[Items from a dataset]
BEGIN

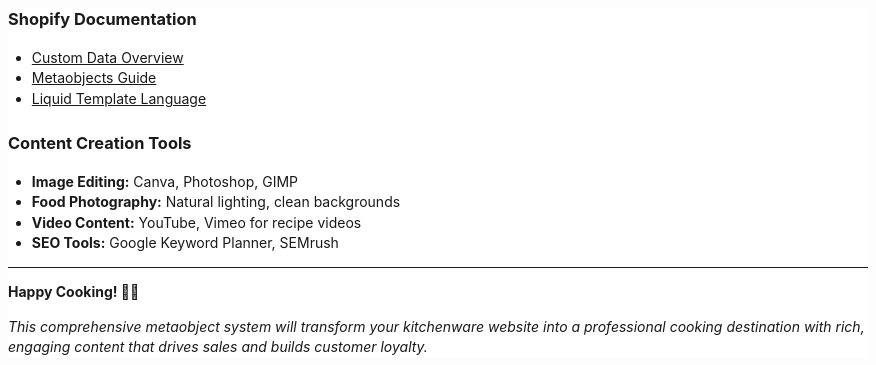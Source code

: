 ### Shopify Documentation
- [Custom Data Overview](https://help.shopify.com/en/manual/metafields)
- [Metaobjects Guide](https://help.shopify.com/en/manual/custom-data/metaobjects)
- [Liquid Template Language](https://shopify.dev/docs/themes/liquid)

### Content Creation Tools
- **Image Editing:** Canva, Photoshop, GIMP
- **Food Photography:** Natural lighting, clean backgrounds
- **Video Content:** YouTube, Vimeo for recipe videos
- **SEO Tools:** Google Keyword Planner, SEMrush

---

**Happy Cooking! 👨‍🍳**

*This comprehensive metaobject system will transform your kitchenware website into a professional cooking destination with rich, engaging content that drives sales and builds customer loyalty.*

END

▶ _Work order_: If a line in the records above contains the string "Tools", copy that line out.

▶ _Completed exercise_:
### Content Creation Tools
- **SEO Tools:** Google Keyword Planner, SEMrush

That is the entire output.